The uplevel Limited trim I drove uses the base engine — a 147-horsepower, 2.0-liter four-cylinder carried over from 2018, again mated to a six-speed automatic transmission. The lowest trim level, SE, comes standard with a six-speed manual. With the automatic, response from a stop is prompt, and shifts are well-timed and smooth. Eco and Sport models are also available and again use different powertrains for 2019: a 128-hp, turbocharged 1.4-liter four-cylinder and a 201-hp, turbocharged 1.6-liter four-cylinder, respectively.
On the highway, the Elantra feels planted and well-controlled. Its ride is firm and bumps are obvious, but neither of those is a big problem. What is a big problem is how loud it is; road and wind noise combine in an obnoxiously raucous symphony. Even the engine chimes in occasionally with a loud, overtaxed-sounding note.

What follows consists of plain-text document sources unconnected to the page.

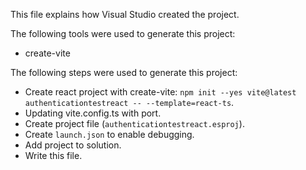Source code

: This file explains how Visual Studio created the project.

The following tools were used to generate this project:
- create-vite

The following steps were used to generate this project:
- Create react project with create-vite: `npm init --yes vite@latest authenticationtestreact -- --template=react-ts`.
- Updating vite.config.ts with port.
- Create project file (`authenticationtestreact.esproj`).
- Create `launch.json` to enable debugging.
- Add project to solution.
- Write this file.
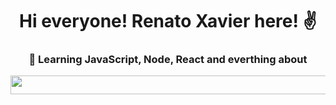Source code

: <h1 align="center"> Hi everyone! Renato Xavier here! ✌</g-emoji> </h1>
<h3 align="center">🚀 Learning JavaScript, Node, React and everthing about </h3>


<img src="https://i.dlpng.com/static/png/5501946-collection-of-free-lines-transparent-blue-download-on-ui-ex-blue-line-png-1000_300_preview.png" width="3000" height="30">
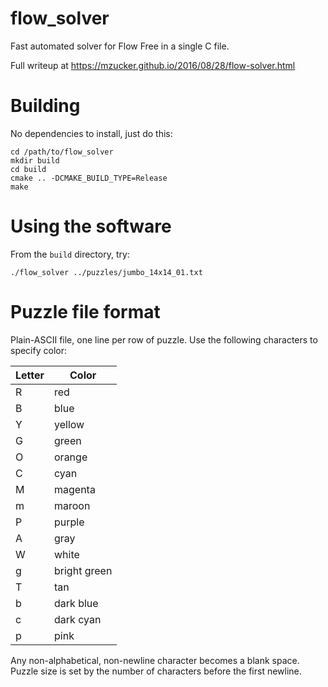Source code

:flow_solver
===========

Fast automated solver for Flow Free in a single C file.

Full writeup at <https://mzucker.github.io/2016/08/28/flow-solver.html>

Building
========

No dependencies to install, just do this:

    cd /path/to/flow_solver
    mkdir build
    cd build
    cmake .. -DCMAKE_BUILD_TYPE=Release
    make

Using the software
==================

From the `build` directory, try:

    ./flow_solver ../puzzles/jumbo_14x14_01.txt

Puzzle file format
==================

Plain-ASCII file, one line per row of puzzle. Use the following
characters to specify color:

| Letter | Color        |
|--------|--------------|
| R      | red          |
| B      | blue         |
| Y      | yellow       |
| G      | green        |
| O      | orange       |
| C      | cyan         |
| M      | magenta      |
| m      | maroon       |
| P      | purple       |
| A      | gray         |
| W      | white        |
| g      | bright green |
| T      | tan          |
| b      | dark blue    |
| c      | dark cyan    |
| p      | pink         |

Any non-alphabetical, non-newline character becomes a blank space.
Puzzle size is set by the number of characters before the first
newline.



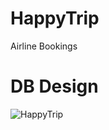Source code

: # HappyTrip
Airline Bookings
# DB Design

![HappyTrip](https://user-images.githubusercontent.com/45842335/140471659-a77b8625-07b7-4e3f-bb34-e6e423e8e295.jpg)
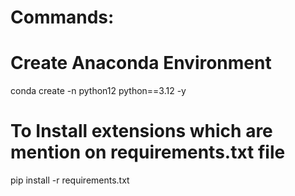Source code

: # Commands:
# Create Anaconda Environment
conda create -n python12 python==3.12 -y
# To Install extensions which are mention on requirements.txt file
pip install -r requirements.txt
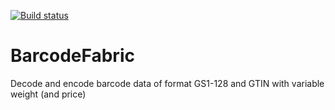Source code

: [![Build status](https://ci.appveyor.com/api/projects/status/h7518gyo15p13o07/branch/master?svg=true)](https://ci.appveyor.com/project/joacar/barcodefabric/branch/master)

# BarcodeFabric
Decode and encode barcode data of format GS1-128 and GTIN with variable weight (and price)


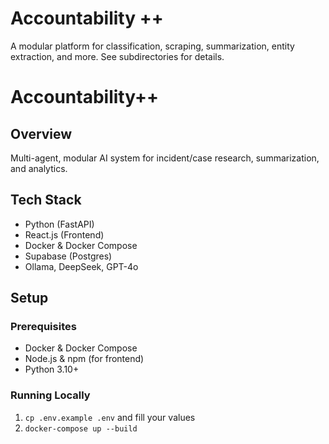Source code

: # Accountability ++

A modular platform for classification, scraping, summarization, entity extraction, and more. See subdirectories for details.

# Accountability++

## Overview

Multi-agent, modular AI system for incident/case research, summarization, and analytics.

## Tech Stack

- Python (FastAPI)
- React.js (Frontend)
- Docker & Docker Compose
- Supabase (Postgres)
- Ollama, DeepSeek, GPT-4o

## Setup

### Prerequisites

- Docker & Docker Compose
- Node.js & npm (for frontend)
- Python 3.10+

### Running Locally

1. `cp .env.example .env` and fill your values
2. `docker-compose up --build`
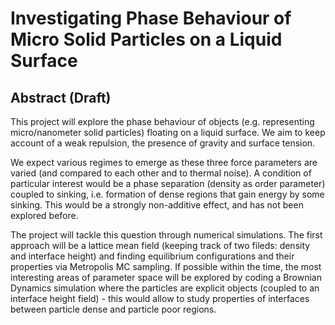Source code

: # Investigating Phase Behaviour of Micro Solid Particles on a Liquid Surface


## Abstract (Draft)

This project will explore the phase behaviour of objects (e.g. representing micro/nanometer solid particles) floating on a liquid surface. We aim to keep account of a weak repulsion, the presence of gravity and surface tension.  

We expect various regimes to emerge as these three force parameters are varied (and compared to each other and to thermal noise). A condition of particular interest would be a phase separation (density as order parameter) coupled to sinking, i.e. formation of dense regions that gain energy by some sinking.     This would be a strongly non-additive effect, and has not been explored before.

 

The project will tackle this question through numerical simulations.    The first approach will be a lattice mean field (keeping track of two fileds: density and interface height) and finding equilibrium configurations and their properties via Metropolis MC sampling.    If possible within the time, the most interesting areas of parameter space will be explored by coding a Brownian Dynamics simulation where the particles are explicit objects (coupled to an interface height field) - this would allow to study properties of interfaces between particle dense and particle poor regions.


  
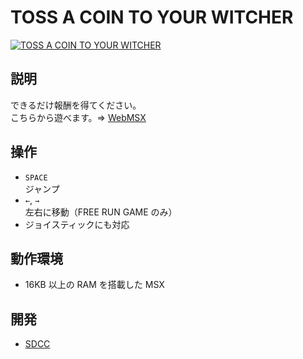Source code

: # TOSS A COIN TO YOUR WITCHER

[![TOSS A COIN TO YOUR WITCHER](http://img.youtube.com/vi/KgHToaVYm8c/0.jpg)](https://www.youtube.com/watch?v=KgHToaVYm8c)

## 説明
できるだけ報酬を得てください。<br>
こちらから遊べます。⇒  [WebMSX](http://webmsx.org/?MACHINE=MSX1J&PRESETS=SCC2&ROM=https://github.com/CoBinee/tosscoin-msx/raw/main/rom/TOSSCOIN.ROM)

## 操作
- `SPACE`<br>ジャンプ
- `←`, `→`<br>左右に移動（FREE RUN GAME のみ）
- ジョイスティックにも対応

## 動作環境
- 16KB 以上の RAM を搭載した MSX

## 開発
- [SDCC](https://sdcc.sourceforge.net)
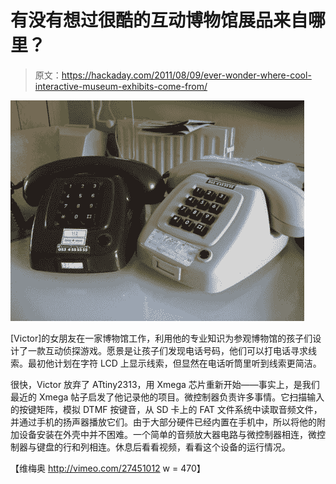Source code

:# 有没有想过很酷的互动博物馆展品来自哪里？

> 原文：<https://hackaday.com/2011/08/09/ever-wonder-where-cool-interactive-museum-exhibits-come-from/>

![](img/166ab2a1c5bdaa8b5818ba1a190cbd28.png "building-interactive-museum-displays")

[Victor]的女朋友在一家博物馆工作，利用他的专业知识为参观博物馆的孩子们设计了一款互动侦探游戏。愿景是让孩子们发现电话号码，他们可以打电话寻求线索。最初他计划在字符 LCD 上显示线索，但显然在电话听筒里听到线索更简洁。

很快，Victor 放弃了 ATtiny2313，用 Xmega 芯片重新开始——事实上，是我们最近的 Xmega 帖子启发了他记录他的项目。微控制器负责许多事情。它扫描输入的按键矩阵，模拟 DTMF 按键音，从 SD 卡上的 FAT 文件系统中读取音频文件，并通过手机的扬声器播放它们。由于大部分硬件已经内置在手机中，所以将他的附加设备安装在外壳中并不困难。一个简单的音频放大器电路与微控制器相连，微控制器与键盘的行和列相连。休息后看看视频，看看这个设备的运行情况。

【维梅奥 http://vimeo.com/27451012 w = 470】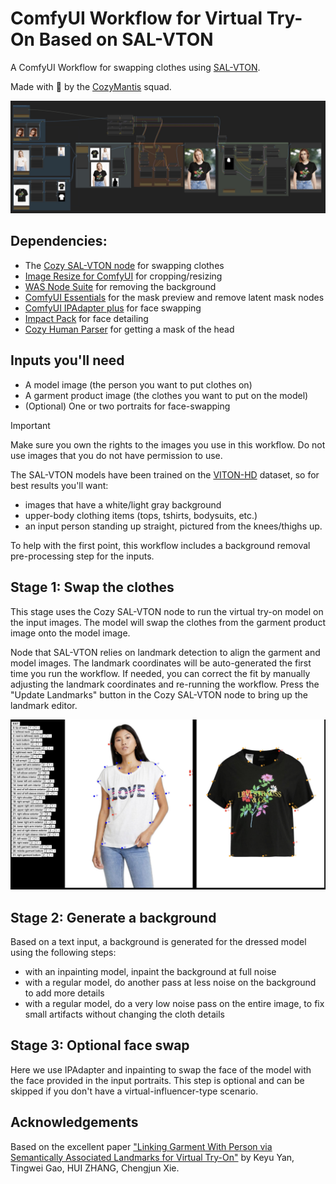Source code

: # ComfyUI Workflow for Virtual Try-On Based on SAL-VTON

A ComfyUI Workflow for swapping clothes using [SAL-VTON](https://openaccess.thecvf.com//content/CVPR2023/papers/Yan_Linking_Garment_With_Person_via_Semantically_Associated_Landmarks_for_Virtual_CVPR_2023_paper.pdf).

Made with 💚 by the [CozyMantis](https://cozymantis.gumroad.com/) squad.

![ComfyUI workflow to swap clothes](./workflow.jpeg)

## Dependencies:
- The [Cozy SAL-VTON node](https://cozymantis.gumroad.com/l/cozy-clothes-swap-comfyui-node-salvton) for swapping clothes
- [Image Resize for ComfyUI](https://github.com/palant/image-resize-comfyui) for cropping/resizing
- [WAS Node Suite](https://github.com/WASasquatch/was-node-suite-comfyui) for removing the background
- [ComfyUI Essentials](https://github.com/cubiq/ComfyUI_essentials) for the mask preview and remove latent mask nodes
- [ComfyUI IPAdapter plus](https://github.com/cubiq/ComfyUI_IPAdapter_plus) for face swapping
- [Impact Pack](https://github.com/ltdrdata/ComfyUI-Impact-Pack) for face detailing
- [Cozy Human Parser](https://github.com/cozymantis/human-parser-comfyui-node) for getting a mask of the head

## Inputs you'll need

- A model image (the person you want to put clothes on)
- A garment product image (the clothes you want to put on the model)
- (Optional) One or two portraits for face-swapping

> [!IMPORTANT]  
> Make sure you own the rights to the images you use in this workflow. Do not use images that you do not have permission to use.

The SAL-VTON models have been trained on the [VITON-HD](https://github.com/shadow2496/VITON-HD) dataset, so for best results you'll want:

- images that have a white/light gray background
- upper-body clothing items (tops, tshirts, bodysuits, etc.)
- an input person standing up straight, pictured from the knees/thighs up.

To help with the first point, this workflow includes a background removal pre-processing step for the inputs.

## Stage 1: Swap the clothes

This stage uses the Cozy SAL-VTON node to run the virtual try-on model on the input images. The model will swap the clothes from the garment product image onto the model image.

Node that SAL-VTON relies on landmark detection to align the garment and model images. The landmark coordinates will be auto-generated the first time you run the workflow. If needed, you can correct the fit by manually adjusting the landmark coordinates and re-running the workflow. Press the "Update Landmarks" button in the Cozy SAL-VTON node to bring up the landmark editor.

![ComfyUI try-on node](./overlay.jpeg)

## Stage 2: Generate a background

Based on a text input, a background is generated for the dressed model using the following steps:
- with an inpainting model, inpaint the background at full noise
- with a regular model, do another pass at less noise on the background to add more details
- with a regular model, do a very low noise pass on the entire image, to fix small artifacts without changing the cloth details

## Stage 3: Optional face swap

Here we use IPAdapter and inpainting to swap the face of the model with the face provided in the input portraits. This step is optional and can be skipped if you don't have a virtual-influencer-type scenario.

## Acknowledgements

Based on the excellent paper ["Linking Garment With Person via Semantically Associated Landmarks for Virtual Try-On"](https://openaccess.thecvf.com/content/CVPR2023/papers/Yan_Linking_Garment_With_Person_via_Semantically_Associated_Landmarks_for_Virtual_CVPR_2023_paper.pdf) by Keyu Yan, Tingwei Gao, HUI ZHANG, Chengjun Xie.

By the numbers, the Elantra’s fuel economy is mid-pack. With the base engine and automatic transmission, the Elantra is EPA-rated 29/38/33 mpg city/highway/combined — similar to base, automatic sedan versions of the Chevrolet Cruze (28/38/32 mpg), Honda Civic (30/38/33 mpg) and Toyota Corolla (30/38/33 mpg). The Elantra Eco adds 2 mpg combined, while the Sport loses 4 mpg combined with the automatic transmission; it’s rated as low as 25 mpg combined with the six-speed manual.
Handsome Cabin, Modern Tech
This is a value-minded compact car, so the cabin is nothing special to look at, but it’s well-made — materials quality is decent and the design is sharp. There are also some extra goodies on the Limited trim I tested, such as leather seats, wireless device charging and a premium audio system.
Not only does it all look good, but the controls are also fuss-free. The Elantra has had a refreshingly easy-to-use multimedia system for longer than many class rivals like the Honda Civic and Toyota Corolla, and the new model’s setup doesn’t disappoint. The screen is large enough and placed high on the dash for good visibility, and the touchscreen is responsive with a logical menu structure.
A 5-inch screen is standard on the base trim; all others get a larger 7-inch screen standard, with a newly available 8-inch screen option that includes navigation. I prefer to connect my smartphone and use Android Auto for maps; both Android Auto and Apple CarPlay are standard with the 7- and 8-inch screens, and they’re easy to use.
The backseat doesn’t stand out in terms of headroom and legroom, but at 5-foot-6, I fit fine. Two child-safety seats had ample room in the backseat, and even with a space-hogging rear-facing car seat installed behind me, I had enough legroom in the front passenger seat. Check out our full Car Seat Check.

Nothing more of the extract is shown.